» **Records**:
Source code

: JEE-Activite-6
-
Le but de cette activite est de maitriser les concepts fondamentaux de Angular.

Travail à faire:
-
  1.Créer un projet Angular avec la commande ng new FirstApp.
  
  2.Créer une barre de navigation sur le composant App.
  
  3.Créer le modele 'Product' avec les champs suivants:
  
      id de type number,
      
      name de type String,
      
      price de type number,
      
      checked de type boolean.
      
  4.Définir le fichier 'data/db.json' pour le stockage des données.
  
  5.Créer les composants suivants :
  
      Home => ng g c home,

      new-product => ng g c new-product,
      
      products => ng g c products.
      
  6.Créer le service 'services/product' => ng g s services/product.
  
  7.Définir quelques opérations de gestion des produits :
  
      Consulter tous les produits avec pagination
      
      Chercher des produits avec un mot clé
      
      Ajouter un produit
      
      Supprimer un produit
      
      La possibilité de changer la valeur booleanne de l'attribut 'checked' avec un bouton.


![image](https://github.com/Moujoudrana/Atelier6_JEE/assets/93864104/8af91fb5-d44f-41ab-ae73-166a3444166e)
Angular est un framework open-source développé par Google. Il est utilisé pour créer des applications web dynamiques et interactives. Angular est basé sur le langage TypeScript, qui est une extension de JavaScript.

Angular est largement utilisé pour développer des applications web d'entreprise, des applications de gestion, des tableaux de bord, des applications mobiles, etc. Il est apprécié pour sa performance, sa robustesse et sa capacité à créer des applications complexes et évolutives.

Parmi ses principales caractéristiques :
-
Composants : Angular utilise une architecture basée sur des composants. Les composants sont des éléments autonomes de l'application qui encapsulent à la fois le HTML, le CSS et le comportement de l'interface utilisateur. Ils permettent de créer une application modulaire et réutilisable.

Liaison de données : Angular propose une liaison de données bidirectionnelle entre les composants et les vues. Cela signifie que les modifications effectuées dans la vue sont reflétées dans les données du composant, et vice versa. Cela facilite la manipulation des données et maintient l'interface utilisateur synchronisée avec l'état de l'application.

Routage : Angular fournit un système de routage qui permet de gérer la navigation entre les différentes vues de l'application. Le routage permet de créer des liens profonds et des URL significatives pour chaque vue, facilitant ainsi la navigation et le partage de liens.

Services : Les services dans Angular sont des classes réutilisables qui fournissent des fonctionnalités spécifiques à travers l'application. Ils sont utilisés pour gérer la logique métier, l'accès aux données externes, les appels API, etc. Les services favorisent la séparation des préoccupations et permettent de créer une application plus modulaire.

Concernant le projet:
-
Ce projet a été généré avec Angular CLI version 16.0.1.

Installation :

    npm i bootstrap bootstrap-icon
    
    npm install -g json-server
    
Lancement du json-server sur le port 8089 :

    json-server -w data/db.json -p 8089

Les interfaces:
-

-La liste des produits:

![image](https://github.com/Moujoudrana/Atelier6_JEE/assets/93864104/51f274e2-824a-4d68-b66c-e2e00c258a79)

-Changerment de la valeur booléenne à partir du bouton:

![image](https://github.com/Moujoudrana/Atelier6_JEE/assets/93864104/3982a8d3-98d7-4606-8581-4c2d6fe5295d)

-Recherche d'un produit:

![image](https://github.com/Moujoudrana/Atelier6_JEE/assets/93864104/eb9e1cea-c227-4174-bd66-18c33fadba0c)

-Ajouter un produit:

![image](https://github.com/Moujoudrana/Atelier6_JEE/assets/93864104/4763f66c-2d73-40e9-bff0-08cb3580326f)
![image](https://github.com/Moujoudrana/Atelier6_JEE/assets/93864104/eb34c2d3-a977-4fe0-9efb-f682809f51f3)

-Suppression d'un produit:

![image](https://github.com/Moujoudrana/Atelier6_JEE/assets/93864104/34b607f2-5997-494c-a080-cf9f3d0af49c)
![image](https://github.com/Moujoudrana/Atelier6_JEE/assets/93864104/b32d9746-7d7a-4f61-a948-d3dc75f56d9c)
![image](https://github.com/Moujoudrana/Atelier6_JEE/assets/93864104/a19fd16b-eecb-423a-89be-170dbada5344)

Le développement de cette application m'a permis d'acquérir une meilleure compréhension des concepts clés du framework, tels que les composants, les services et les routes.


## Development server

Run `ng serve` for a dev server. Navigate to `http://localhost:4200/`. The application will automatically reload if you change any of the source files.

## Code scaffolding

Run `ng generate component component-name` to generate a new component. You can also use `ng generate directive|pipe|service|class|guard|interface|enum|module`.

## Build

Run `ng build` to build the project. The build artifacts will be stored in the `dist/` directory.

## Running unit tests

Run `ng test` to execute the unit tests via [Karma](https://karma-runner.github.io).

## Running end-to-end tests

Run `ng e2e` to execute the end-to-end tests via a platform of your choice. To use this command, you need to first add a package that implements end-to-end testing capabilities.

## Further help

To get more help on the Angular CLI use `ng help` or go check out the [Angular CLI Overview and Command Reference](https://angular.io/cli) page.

» **What this task involves**:
Every line above with the word "execute" belongs in the answer, copied as written.

» **Response area**:
Run `ng test` to execute the unit tests via [Karma](https://karma-runner.github.io).
Run `ng e2e` to execute the end-to-end tests via a platform of your choice. To use this command, you need to first add a package that implements end-to-end testing capabilities.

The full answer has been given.